United States District Court, D. South Carolina, Charleston Division

August 15, 2019

George Alden Brown, Movant,
United States of America, Respondent.


          Margaret B. Seymour Senior United States District Judge

         Movant George Aden Brown is an inmate in custody of the Bureau of Prisons. He seeks to vacate, set aside, or correct his sentence pursuant to 28 U.S.C. § 2255.

         I. BACKGROUND

         In 1999, Movant pleaded guilty before the Honorable Patrick Michael Duffy to five charges: two counts of Hobbs Act robbery, see 18 U.S.C. § 1951(a) (Counts 1 and 4); two counts of use of a firearm during and in relation to those robberies, see 18 U.S.C. § 924(c) (Counts 2 and 5); and one count of possession of a firearm after a felony conviction, see 18 U.S.C. § 922(g) (Count 3). Movant's criminal history included two convictions in North Carolina for robbery with a dangerous weapon and three convictions in South Carolina for strong arm robbery. Based on that criminal history, Movant was subject to a fifteen-year mandatory minimum sentence on his felon-in-possession charge under the Armed Career Criminal Act (“ACCA”). See 18 U.S.C. § 924(e)(1). Movant was also deemed a career offender under the United States Sentencing Guidelines as a result of his criminal history. See U.S.S.G. § 4A1.1(a). Finally, because Movant's two Hobbs Act robberies constituted “crime[s] of violence” under § 924(c), he faced an additional mandatory prison term for each of his § 924(c) charges. Judge Duffy sentenced Movant to 622 months in prison-262 months for Count 3; 240 months each as to Counts 1 and 4, to be served concurrently with the sentence on Count 3; 60 consecutive months on Count 2; and 300 consecutive months on Count 5.

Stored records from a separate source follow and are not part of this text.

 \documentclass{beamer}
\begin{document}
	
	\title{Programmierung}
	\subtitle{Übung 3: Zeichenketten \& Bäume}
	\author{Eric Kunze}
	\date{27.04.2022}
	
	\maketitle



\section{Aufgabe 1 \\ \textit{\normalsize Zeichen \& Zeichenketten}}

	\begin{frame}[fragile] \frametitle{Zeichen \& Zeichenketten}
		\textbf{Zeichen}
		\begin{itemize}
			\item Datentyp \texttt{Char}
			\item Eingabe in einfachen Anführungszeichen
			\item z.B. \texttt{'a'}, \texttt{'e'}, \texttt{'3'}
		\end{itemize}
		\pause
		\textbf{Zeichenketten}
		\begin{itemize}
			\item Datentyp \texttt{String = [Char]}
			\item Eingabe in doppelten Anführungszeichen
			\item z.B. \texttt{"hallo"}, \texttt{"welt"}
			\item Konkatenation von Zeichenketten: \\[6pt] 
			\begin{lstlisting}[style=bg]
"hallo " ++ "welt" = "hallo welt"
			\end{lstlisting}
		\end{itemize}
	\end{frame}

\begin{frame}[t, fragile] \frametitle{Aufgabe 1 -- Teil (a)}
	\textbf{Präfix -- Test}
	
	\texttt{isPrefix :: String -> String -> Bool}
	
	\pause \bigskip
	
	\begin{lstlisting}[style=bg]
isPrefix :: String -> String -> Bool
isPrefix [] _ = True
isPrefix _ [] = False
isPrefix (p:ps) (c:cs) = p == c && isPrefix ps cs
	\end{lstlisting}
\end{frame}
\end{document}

         In 2001, Movant filed a § 2255 motion asserting several constitutional violations. The court rejected most of his arguments but found merit to his claim that his 300-month sentence on Count 5 violated the Constitution's Ex Post Facto clause. Accordingly, on August 22, 2002, Judge Duffy reduced his sentence on that charge to 240 months. ECF No. 26. Movant appealed; the Fourth Circuit dismissed the appeal. Brown v. United States, 65 Fed.Appx. 467 (4th Cir. 2003) (per curiam).

         Upon authorization by the Fourth Circuit, see In re Brown, No. 16-902 (4th Cir. June 6, 2016), Movant filed the pending § 2255 motion on June 27, 2016. ECF No. 31. In the motion, Movant argues that the sentences for his two § 924(c) convictions are unconstitutional under Johnson v. United States, 135 S.Ct. 2551 (2015). The Government responded by filing a motion to dismiss, ECF No. 35, and Movant replied by amending his § 2255 motion to add challenges to his ACCA enhancement and to his career-offender designation, ECF No. 42. In an order issued November 30, 2016, Judge Duffy determined that Movant's challenges to the ACCA enhancement and career-offender designation were without merit because his robbery convictions count as predicate violent felonies under ACCA and predicate crimes of violence under the Sentencing Guidelines. ECF No. 43 at 4, 6. With respect to Movant's arguments regarding the sentences for his two § 924(c) convictions, Judge Duffy noted that the same issues were before the Fourth Circuit in the matters of United States v. Simms, No. 15-4640 (4th Cir. filed Oct. 23, 2015) (considering whether § 924(c)(3)(B) is unconstitutionally vague) and United States v. Ali, No. 15-4433 (4th Cir. filed July 10, 2015) (considering whether Hobbs Act robbery is a crime of violence for the purpose of § 924(c)(3)(A)). Accordingly, Judge Duffy stayed proceedings on that portion of the § 2255 motion pending the Fourth Circuit's decision in the two cases. Id. at 7. This case was reassigned to the undersigned on October 4, 2018.

         The Fourth Circuit decided Simms on January 24, 2019. United States v. Simms, 914 F.3d 229 (4th Cir. 2019). On February 11, 2019, the Fourth Circuit placed in abeyance Ali pending a decision by the Supreme Court in United States v. Davis, 139 S.Ct. 2319 (2019). Ali, No. 15-4433, ECF No. 112 (4th Cir. Feb. 11, 2019). On June 24, 2019, the Supreme Court decided Davis. 139 S.Ct. at 2319. The court finds that the matter is ripe for disposition. For the reasons discussed below, the motion to dismiss is granted and the § 2255 motion is denied.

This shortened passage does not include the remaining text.